Introduction
Part 2 of this series discussed applications for digital video on the Internet, professional editing systems and processing software. Part 3 covers popular video formats and their fields of application. We will also take a look at the basic function principles behind MPEG compression using practical examples.
Video Formats – from Postage Stamp Sizes to High Resolution Images
Avid PC users will almost certainly remember the first time they were able to view a video clip on their computer. The clips were about the size of a postage stamp and were generously referred to as “multimedia”. Later, the first acceptable video clips were used in the opening scenes of computer games. In some cases, there were even digital 3D animations that couldn’t be created in real-time with the hardware and software that was available in those days. As the video clips demanded extensive storage space (despite their short length), they were only available on CD-ROM drives that had recently become popular. Because of this, many PC’s became multimedia-compatible, in a restricted sense, by the integration of a CD-ROM drive and a soundcard. However, their limitations soon became apparent: it wasn’t possible to run the video clip smoothly in fullscreen mode even with the most powerful hardware available. With the development of high performance graphic chips, faster processors and corresponding software interfaces, today’s users are now able to run video clips in all the usual formats (including fullscreen mode) without problems. We’ll continue with a look at the most video formats and we’ll then provide an overview of their specific applications.
The AVI Format
One of the oldest formats in the x86 computer world is AVI. The abbreviation ‘AVI’ stands for ‘Audio Video Interlaced’. This video format was created by Microsoft, which was introduced along with Windows 3.1. AVI, the proprietary format of Microsoft’s “Video for Windows” application, merely provides a framework for various compression algorithms such as Cinepak, Intel Indeo, Microsoft Video 1, Clear Video or IVI. In its first version, AVI supported a maximum resolution of 160 x 120 pixels with a refresh rate of 15 frames per second.

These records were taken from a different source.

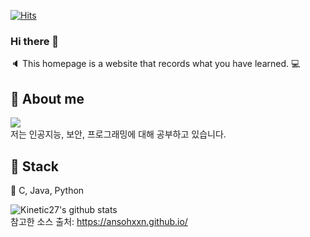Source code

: [![Hits](https://hits.seeyoufarm.com/api/count/incr/badge.svg?url=https%3A%2F%2Fgithub.com%2Flupinus00%2Fhit-counter&count_bg=%2356D3FF&title_bg=%239C8A8A&icon=gnubash.svg&icon_color=%23D7CDCD&title=visitor&edge_flat=false)](https://hits.seeyoufarm.com)
### Hi there 👋
:speaker: This homepage is a website that records what you have learned. :computer:

## :whale: About me
<a href="https://lupinus00.github.io/"><img src="https://img.shields.io/badge/BLOG-yellow?&style=flat&logo=github&logoColor=black" style="height : auto; margin-right : 2px;"/></a>
<br>
저는 인공지능, 보안, 프로그래밍에 대해 공부하고 있습니다.
<br>
## :whale2: Stack

:dolphin: C, Java, Python
<br>

![Kinetic27's github stats](https://github-readme-stats.vercel.app/api?username=lupinus00&show_icons=true)
<br>
참고한 소스 출처: https://ansohxxn.github.io/
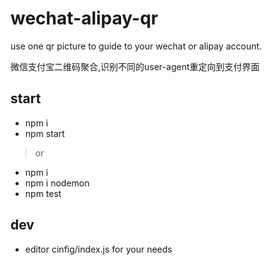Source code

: # wechat-alipay-qr
use one qr picture to guide to your wechat or alipay account.

微信支付宝二维码聚合,识别不同的user-agent重定向到支付界面

## start 
* npm i
* npm start
> or
* npm i
* npm i nodemon
* npm test

## dev
* editor cinfig/index.js for your needs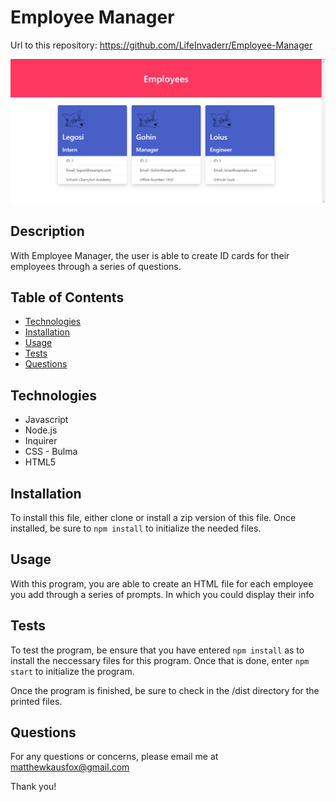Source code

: # Employee Manager
Url to this repository: https://github.com/LifeInvaderr/Employee-Manager

![Page Preview](images/github.PNG)

## Description
With Employee Manager, the user is able to create ID cards for their employees through a series of questions.

## Table of Contents
* [Technologies](#technologies)
* [Installation](#installation)
* [Usage](#usage)
* [Tests](#tests)
* [Questions](#questions)

## Technologies
* Javascript
* Node.js
* Inquirer
* CSS - Bulma
* HTML5

## Installation
To install this file, either clone or install a zip version of this file. Once installed, be sure to `npm install` to initialize the needed files.

## Usage
With this program, you are able to create an HTML file for each employee you add through a series of prompts. In which you could display their info

## Tests
To test the program, be ensure that you have entered `npm install` as to install the neccessary files for this program. Once that is done, enter `npm start` to initialize the program.

Once the program is finished, be sure to check in the /dist directory for the printed files.

## Questions
For any questions or concerns, please email me at matthewkausfox@gmail.com

Thank you!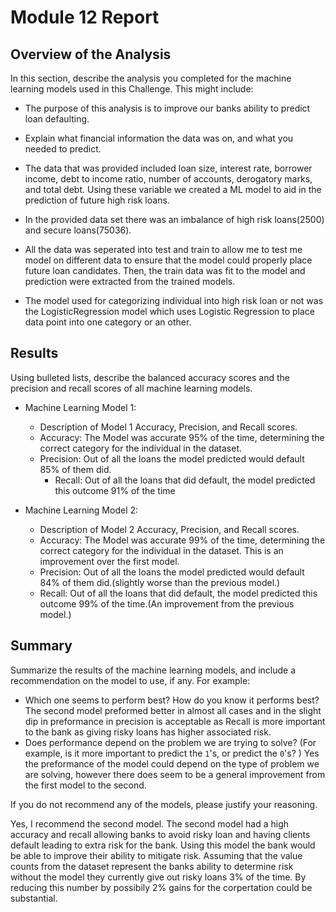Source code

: # Module 12 Report

## Overview of the Analysis

In this section, describe the analysis you completed for the machine learning models used in this Challenge. This might include:

* The purpose of this analysis is to improve our banks ability to predict loan defaulting.

* Explain what financial information the data was on, and what you needed to predict.

* The data that was provided included loan size, interest rate, borrower income, debt to income ratio, number of accounts, derogatory marks, and total debt. Using these variable we created a ML model to aid in the prediction of future high risk loans. 

* In the provided data set there was an imbalance of high risk loans(2500) and secure loans(75036).

* All the data was seperated into test and train to allow me to test me model on different data to ensure that the model could properly place future loan candidates. Then, the train data was fit to the model and prediction were extracted from the trained models. 

* The model used for categorizing individual into high risk loan or not was the LogisticRegression model which uses Logistic Regression to place data point into one category or an other. 

## Results

Using bulleted lists, describe the balanced accuracy scores and the precision and recall scores of all machine learning models.

* Machine Learning Model 1:
  * Description of Model 1 Accuracy, Precision, and Recall scores.
  * Accuracy: The Model was accurate 95% of the time, determining the correct category for the individual in the dataset.
  * Precision: Out of all the loans the model predicted would default 85% of them did.
    * Recall: Out of all the loans that did default, the model predicted this outcome 91% of the time


* Machine Learning Model 2:
  * Description of Model 2 Accuracy, Precision, and Recall scores.
  * Accuracy: The Model was accurate 99% of the time, determining the correct category for the individual in the dataset. This is an improvement over the first model.
  * Precision: Out of all the loans the model predicted would default 84% of them did.(slightly worse than the previous model.)
  * Recall: Out of all the loans that did default, the model predicted this outcome 99% of the time.(An improvement from the previous model.)

## Summary

Summarize the results of the machine learning models, and include a recommendation on the model to use, if any. For example:
* Which one seems to perform best? How do you know it performs best?
The second model preformed better in almost all cases and in the slight dip in preformance in precision is acceptable as Recall is more important to the bank as giving risky loans has higher associated risk.
* Does performance depend on the problem we are trying to solve? (For example, is it more important to predict the `1`'s, or predict the `0`'s? )
Yes the preformance of the model could depend on the type of problem we are solving, however there does seem to be a general improvement from the first model to the second. 

If you do not recommend any of the models, please justify your reasoning.

Yes, I recommend the second model. The second model had a high accuracy and recall allowing banks to avoid risky loan and having clients default leading to extra risk for the bank. Using this model the bank would be able to improve their ability to mitigate risk. 
Assuming that the value counts from the dataset represent the banks ability to determine risk without the model they currently give out risky loans 3% of the time. By reducing this number by possibily 2% gains for the corpertation could be substantial. 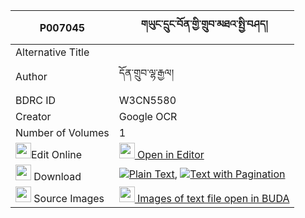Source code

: |P007045|གཡུང་དྲུང་བོན་གྱི་གྲུབ་མཐའ་སྤྱི་བཤད། 
| --- | --- 
|Alternative Title |
|Author| དོན་གྲུབ་ལྷ་རྒྱལ།
|BDRC ID | W3CN5580
|Creator | Google OCR
|Number of Volumes| 1
|<img width="25" src="https://img.icons8.com/color/25/000000/edit-property.png">Edit Online| [<img width="25" src="https://avatars.githubusercontent.com/u/45091458?s=200&v=4"> Open in Editor](http://editor.openpecha.org/P007045)
|<img width="25" src="https://img.icons8.com/fluent/48/000000/download-2.png"/>  Download | [![](https://img.icons8.com/color/20/000000/txt.png)Plain Text](https://github.com/Openpecha/P007045/releases/download/v1/yungdrung_bon_gyi_drubta_chi_s_plain_P007045.zip), [![](https://img.icons8.com/color/20/000000/txt.png)Text with Pagination](https://github.com/Openpecha/P007045/releases/download/v1/yungdrung_bon_gyi_drubta_chi_s_pages_P007045.zip)
|<img width="25" src="https://img.icons8.com/plasticine/100/000000/pictures-folder.png"/>  Source Images | [<img width="25" src="https://library.bdrc.io/icons/BUDA-small.svg"> Images of text file open in BUDA](https://library.bdrc.io/show/bdr:W3CN5580)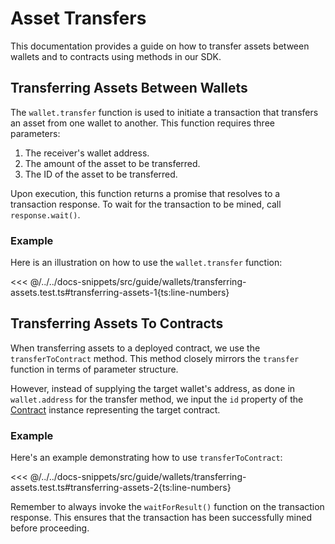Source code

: # Asset Transfers

This documentation provides a guide on how to transfer assets between wallets and to contracts using methods in our SDK.

## Transferring Assets Between Wallets

The `wallet.transfer` function is used to initiate a transaction that transfers an asset from one wallet to another. This function requires three parameters:

1. The receiver's wallet address.
2. The amount of the asset to be transferred.
3. The ID of the asset to be transferred.

Upon execution, this function returns a promise that resolves to a transaction response. To wait for the transaction to be mined, call `response.wait()`.

### Example

Here is an illustration on how to use the `wallet.transfer` function:

<<< @/../../docs-snippets/src/guide/wallets/transferring-assets.test.ts#transferring-assets-1{ts:line-numbers}

## Transferring Assets To Contracts

When transferring assets to a deployed contract, we use the `transferToContract` method. This method closely mirrors the `transfer` function in terms of parameter structure.

However, instead of supplying the target wallet's address, as done in `wallet.address` for the transfer method, we input the `id` property of the [Contract](../contracts/) instance representing the target contract.

### Example

Here's an example demonstrating how to use `transferToContract`:

<<< @/../../docs-snippets/src/guide/wallets/transferring-assets.test.ts#transferring-assets-2{ts:line-numbers}

Remember to always invoke the `waitForResult()` function on the transaction response. This ensures that the transaction has been successfully mined before proceeding.
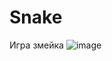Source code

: # Snake
Игра змейка 
![image](https://user-images.githubusercontent.com/77094619/143292584-8eeb2a38-ecf8-4994-914d-1da1a97fed34.png)
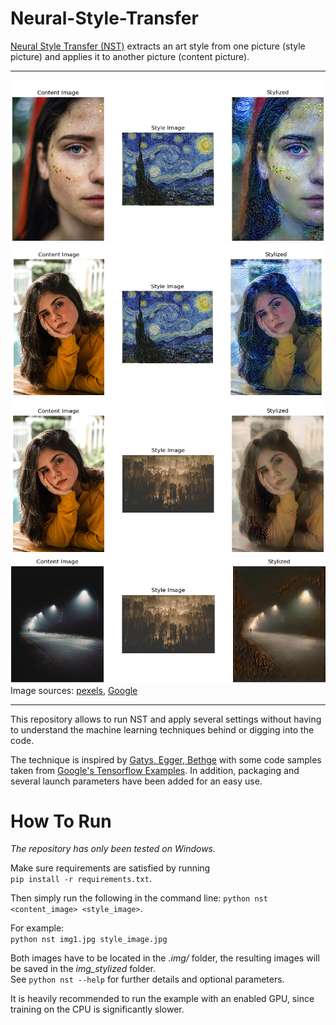 # Neural-Style-Transfer
[Neural Style Transfer (NST)](https://arxiv.org/abs/1508.06576) extracts an art style from one picture (style picture) and applies it to another picture (content picture).  


***
![](https://github.com/Doometnick/Neural-Style-Transfer/blob/master/samples/smpl1.png)
![](https://github.com/Doometnick/Neural-Style-Transfer/blob/master/samples/smpl2.png)
![](https://github.com/Doometnick/Neural-Style-Transfer/blob/master/samples/smpl3.png)
![](https://github.com/Doometnick/Neural-Style-Transfer/blob/master/samples/smpl4.png)  
Image sources: [pexels](https://www.pexels.com/), [Google](https://storage.googleapis.com/download.tensorflow.org/example_images/Vassily_Kandinsky%2C_1913_-_Composition_7.jpg) 
***

This repository allows to run NST and apply several settings without having to understand the machine learning techniques behind or digging into the code. 

The technique is inspired by [Gatys, Egger, Bethge](https://arxiv.org/abs/1508.06576) with some code samples taken from [Google's Tensorflow Examples](https://github.com/tensorflow/docs/blob/master/site/en/tutorials/generative/style_transfer.ipynb). In addition, packaging and several launch parameters have been added for an easy use.

# How To Run
_The repository has only been tested on Windows._

Make sure requirements are satisfied by running  
`pip install -r requirements.txt`.

Then simply run the following in the command line:
`python nst <content_image> <style_image>`.  

For example:  
`python nst img1.jpg style_image.jpg`  

Both images have to be located in the *.img/* folder, the resulting images will be saved in the *img_stylized* folder.  
See `python nst --help` for further details and optional parameters.  

It is heavily recommended to run the example with an enabled GPU, since training on the CPU is significantly slower.
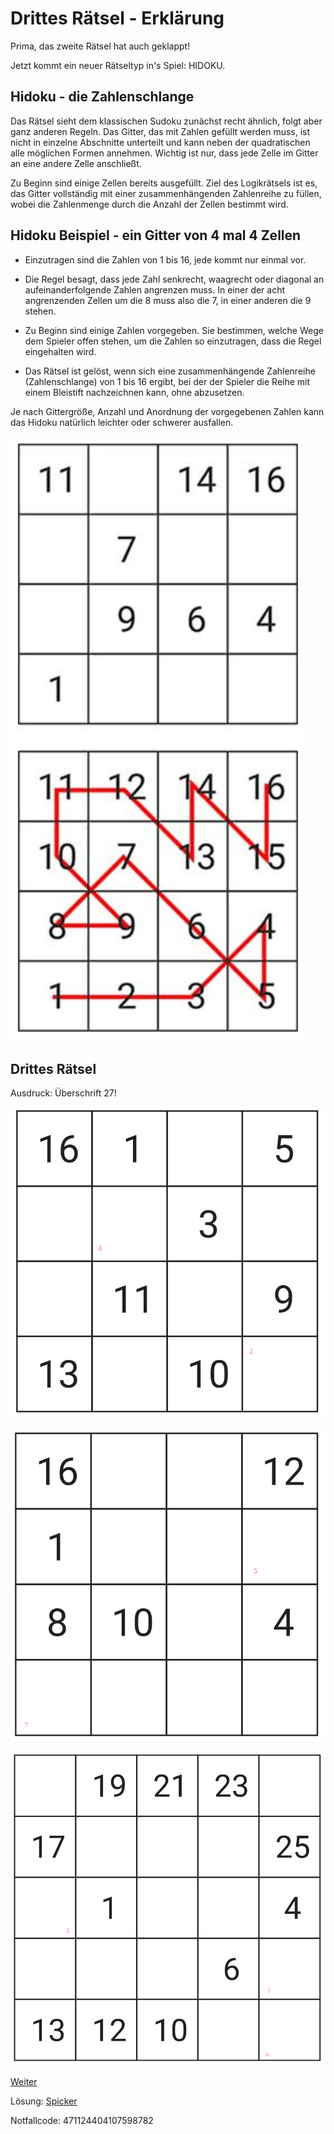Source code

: Drittes Rätsel - Erklärung
==========================

Prima, das zweite Rätsel hat auch geklappt!

Jetzt kommt ein neuer Rätseltyp in's Spiel: HIDOKU.

Hidoku - die Zahlenschlange
---------------------------

Das Rätsel sieht dem klassischen Sudoku zunächst recht
ähnlich, folgt aber ganz anderen Regeln. Das Gitter, das mit
Zahlen gefüllt werden muss, ist nicht in einzelne
Abschnitte unterteilt und kann neben der quadratischen
alle möglichen Formen annehmen. Wichtig ist nur, dass
jede Zelle im Gitter an eine andere Zelle anschließt.

Zu Beginn sind einige Zellen bereits ausgefüllt. Ziel des
Logikrätsels ist es, das Gitter vollständig mit einer
zusammenhängenden Zahlenreihe zu füllen, wobei die
Zahlenmenge durch die Anzahl der Zellen bestimmt wird.


Hidoku Beispiel - ein Gitter von 4 mal 4 Zellen
-----------------------------------------------

- Einzutragen sind die Zahlen von 1 bis 16, jede kommt
  nur einmal vor.

- Die Regel besagt, dass jede Zahl senkrecht, waagrecht oder diagonal an
  aufeinanderfolgende Zahlen angrenzen muss. In einer der acht angrenzenden Zellen
  um die 8 muss also die 7, in einer anderen die 9 stehen.

- Zu Beginn sind einige Zahlen vorgegeben. Sie bestimmen, welche Wege dem Spieler
  offen stehen, um die Zahlen so einzutragen, dass die Regel eingehalten wird.

- Das Rätsel ist gelöst, wenn sich eine zusammenhängende Zahlenreihe
  (Zahlenschlange) von 1 bis 16 ergibt, bei der der Spieler die Reihe mit einem Bleistift
  nachzeichnen kann, ohne abzusetzen.

Je nach Gittergröße, Anzahl und Anordnung der vorgegebenen Zahlen kann das Hidoku
natürlich leichter oder schwerer ausfallen.

![Rätsel 03a](raetsel-03a.png)

Drittes Rätsel
--------------

Ausdruck: Überschrift 27!

![Rätsel 03.1](raetsel-03-1.png)

![Rätsel 03.2](raetsel-03-2.png)

![Rätsel 03.3](raetsel-03-3.png)

<!--
  1=5
  2=8
  3=14
  4=2
  5=13
  6=7
  7=9

581421379
-->

<a href="/index.html#04-.md">Weiter</a>

Lösung: <a href="/index.html#/loesungen/27.md">Spicker</a>

Notfallcode: 471124404107598782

The format attained widespread popularity, as the first video editing systems and software appeared that used AVI by default. Examples of such editing boards included Fast’s AV Master and Miro/Pinnacle’s DC10 to DC50. However, there were a number of restrictions: for example, an AVI video that had been processed using an AV Master could not be directly processed using an interface board from Miro/Pinnacle. The manufacturers adapted the open AVI format according to their own requirements. AVI is subject to additional restrictions under Windows 95, which make professional work at higher resolutions more difficult. For example, the maximum file size under the FAT16 file system is 2 GB. The FAT32 file system (came with OSR2 and Windows 98) brought an improvement: in connection with the latest DirectX6 module ‘DirectShow’, files with a size of 8 GB can (at least in theory) be created. In practice however, many interface cards lack the corresponding driver support so that Windows NT 4.0 and NTFS are strongly recommended. Despite its age and numerous problems, the AVI format is still used in semi-professional video editing cards. Many TV cards and graphic boards with a video input also use the AVI format. These are able to grab video clips at low resolutions (mostly 320 x 240 pixels).
Apple’s Format
The MOV format which originated in the Macintosh world, was also ported to x86 based PC’s. It is the proprietary standard of Apple’s Quicktime application that simultaneously stores audio and video data. Between 1993 and 1995, Quicktime was superior to Microsoft’s AVI format in both functionality and quality. The functionality of the latest generation (Quicktime 4.0) also includes the streaming of Internet videos (the realtime transmission of videos without the need to first download the entire file to the computer). Despite this, Apple’s proprietary format is continually losing popularity with the increasing use of MPEG. Video clips coded with Apple’s format are still found on some CD’s because of Quicktime’s ability to run on both Macintosh and x86 computers.
MPEG Formats
The MPEG formats are by far the most popular standard. MPEG stands for “Motion Picture Experts Group” – an international organization that develops standards for the encoding of moving images. In order to attain widespread use, the MPEG standard only specifies a data model for the compression of moving pictures and for audio signals. In this way, MPEG remains platform independent. One can currently differentiate between four standards: MPEG-1, MPEG-2, MPEG-4 und MPEG-7. Let’s take a brief look at each format separately.
MPEG-1 was released in 1993 with the objective of achieving acceptable frame rates and the best possible image quality for moving images and their sound signals for media with a low bandwidth (1 MBit/s up to 1,5 MBit/s). The design goal of MPEG-1 is the ability to randomly access a sequence within half a second, without a noticeable loss in quality. For most home user applications (digitizing of vacation videos) and business applications (image videos, documentation), the quality offered by MPEG-1 is adequate.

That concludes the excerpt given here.